KS>>Прошу прощения за двусмысленность того моего вопроса.
KS>>Итак, вопрос остается. Почему работают _оба_ варианта:
KS>>1. Service на Comp1 запущен под именем Comp1\LocalUser. Делаем LogonUser под именем domain\admin.
KS>>2. Service на Comp1 запущен под именем domain\admin. Делаем LogonUser под именем Comp1\LocalUser.
Реальная картина видимо устроена так:
1) сначала проверяется принципиальная возможность доступа к сетевому ресурсу от имени имперсонированного юзера, и если такой доступ возможен, то работает этот вариант. Облом тут может наступить по нескольким причинам — юзер вообще не имеет доступа ко второй машине (локальный), либо требуется делегация, которая невозможна без Kerberos и дополнительных условий.
2) если в 1) облом, то используется identity владельца процесса.
Проще всего наверное это проверить, запустив network monitor и посмотрев, что идет в аутентификационных пакетах между Comp1 и Comp2.
Можно еще позвать AF, может он расставит точки над Ё.
VD>Тут много составляющих...
VD>Думаю все это можно разгрести если прочесть http://www.rsdn.ru/forum/message.asp?mid=32450&onlyАвтор: VladD2
Дата: 01.03.02
KS>>Comp1\LocalUser, само собой, получить доступа к удаленным файлам не может.
VD>Это почему? Если его сид будет в дакле, то вроде должен.
Не Vlad, тут ты не прав. Это же локальный юзер, его сида в принципе не может быть на другой машине (точнее, теоретически он там может быть, да только смысл у него будет совсем другой).
Тут возможет вариант, когда на Comp2 есть юзер с таким же точно именем и таким же паролем.
Здравствуйте VladD2, Вы писали:
VD>Итак что вам действительно нудно:
VD>1. Перестать назвать сурогаты инпроцессами. 
VD>2. Запустить сервер на втором сервере (тот шо dll) под domain\admin.
VD>3. Забыть про имперсонацию как про старшный сон.
VD>4. Запустить первый сервер под нким сетевым экаунтом. Не обязательно domain\admin. Достаточно domain\VasiaPupkin.
VD>5. Дать экаунту под которым запущен первый сервер права на доступ к второму серверу.
VD>6. Настроить подходящие права доступа для клиенов к первому серву.
VD>После этого все должно заработать.
VD>Работать это будет так:
VD>1. Клиент вызывает сервис.
VD>2. COM проверяет можно ли запустить сервер и вызвать его методы (п.6).
VD>3. Сервис который запущен под сетевым экаунтом вызвает клиента (если запустить сервис под System, под NT4 он низачто не сможет вызвать удаленный метод, так как этот экаунт ноль на сети).
VD>4. Сервер два осуществляет доступ к локальным и сетевым ресурсам под учетной записью domain\admin.
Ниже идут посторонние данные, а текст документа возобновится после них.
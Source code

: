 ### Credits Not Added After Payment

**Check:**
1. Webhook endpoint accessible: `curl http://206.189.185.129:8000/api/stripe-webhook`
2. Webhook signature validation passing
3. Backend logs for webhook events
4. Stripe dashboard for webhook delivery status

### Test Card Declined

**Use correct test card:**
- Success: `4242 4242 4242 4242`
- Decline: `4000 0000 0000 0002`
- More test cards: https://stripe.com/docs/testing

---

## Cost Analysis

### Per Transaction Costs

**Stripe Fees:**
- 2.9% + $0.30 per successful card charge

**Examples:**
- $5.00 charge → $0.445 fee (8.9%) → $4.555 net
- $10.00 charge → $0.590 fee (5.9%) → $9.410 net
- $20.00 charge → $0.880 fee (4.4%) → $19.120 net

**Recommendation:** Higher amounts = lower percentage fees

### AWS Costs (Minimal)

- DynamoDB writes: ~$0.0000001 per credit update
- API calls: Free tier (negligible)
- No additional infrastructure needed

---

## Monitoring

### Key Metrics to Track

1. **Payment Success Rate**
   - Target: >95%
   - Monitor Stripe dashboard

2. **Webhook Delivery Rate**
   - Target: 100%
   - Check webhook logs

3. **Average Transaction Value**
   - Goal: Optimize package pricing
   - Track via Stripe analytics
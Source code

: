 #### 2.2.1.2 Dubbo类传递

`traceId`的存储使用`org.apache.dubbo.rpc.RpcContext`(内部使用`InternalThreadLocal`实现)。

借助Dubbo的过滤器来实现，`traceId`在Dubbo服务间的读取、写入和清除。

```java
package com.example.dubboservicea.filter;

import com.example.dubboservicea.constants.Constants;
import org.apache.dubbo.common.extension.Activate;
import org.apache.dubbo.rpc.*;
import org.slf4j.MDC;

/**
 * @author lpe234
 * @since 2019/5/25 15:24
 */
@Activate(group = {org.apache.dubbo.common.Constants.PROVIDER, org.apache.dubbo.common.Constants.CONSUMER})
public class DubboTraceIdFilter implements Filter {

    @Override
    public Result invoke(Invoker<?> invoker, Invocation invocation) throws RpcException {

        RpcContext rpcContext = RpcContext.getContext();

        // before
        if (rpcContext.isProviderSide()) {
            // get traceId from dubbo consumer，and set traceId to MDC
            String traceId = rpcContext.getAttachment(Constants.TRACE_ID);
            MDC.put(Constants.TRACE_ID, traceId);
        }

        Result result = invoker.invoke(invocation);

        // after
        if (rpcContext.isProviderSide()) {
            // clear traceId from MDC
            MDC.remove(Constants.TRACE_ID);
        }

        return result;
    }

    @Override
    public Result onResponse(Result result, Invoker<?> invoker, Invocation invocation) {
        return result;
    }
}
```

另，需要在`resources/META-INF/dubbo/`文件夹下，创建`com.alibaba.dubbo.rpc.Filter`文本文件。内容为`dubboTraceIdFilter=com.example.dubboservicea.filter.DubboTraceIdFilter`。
Это дает ему афигенные права, но и предявляет жествкие требования к администратору по защите этого сервиса.
VD>В моей стаье все это дело подробно разобрано. Если хочешь избавиться от каши, прочитай читай ее. Там же будет пример (правда COM+-ный, и попробывать его можно только если сервером будет W2k) на котором все это можно легко попробывать "в живую".
Большое спасибо, VladD2. Мы с Костей от этого геморроя избавились именно так как ты предложил. Т.е. мы забыли про имперсонацию и про запуск сервиса под System экаунтом. Просто мы думали, что может быть есть еще какой-нибудь выход.
А статью мы обязательно прочитаем.
Здравствуйте sap2, Вы писали:
S>Большое спасибо, VladD2. Мы с Костей от этого геморроя избавились именно так как ты предложил. Т.е. мы забыли про имперсонацию и про запуск сервиса под System экаунтом. Просто мы думали, что может быть есть еще какой-нибудь выход.
Выходов есть действительно много. И тут кроме вас никто не сможет сказать какой лучший... Из изложенного вроде это самый простой и эффективный, но может ты просто забыл какую-нибудь деталь.
S>А статью мы обязательно прочитаем.
Надеюсь не разочаруетесь.
Здравствуйте Lexey, Вы писали:
L>Не Vlad, тут ты не прав. Это же локальный юзер, его сида в принципе не может быть на другой машине (точнее, теоретически он там может быть, да только смысл у него будет совсем другой).
Не, ну теоритически вроде сиды не пересекутся, но ты прав, что взять его неоткуда.
L>Тут возможет вариант, когда на Comp2 есть юзер с таким же точно именем и таким же паролем.
Да. Но там начинаются проблемы с домменными именами... Я бы вообще не пользовался локальным юзером если компьютеры подключены к домену.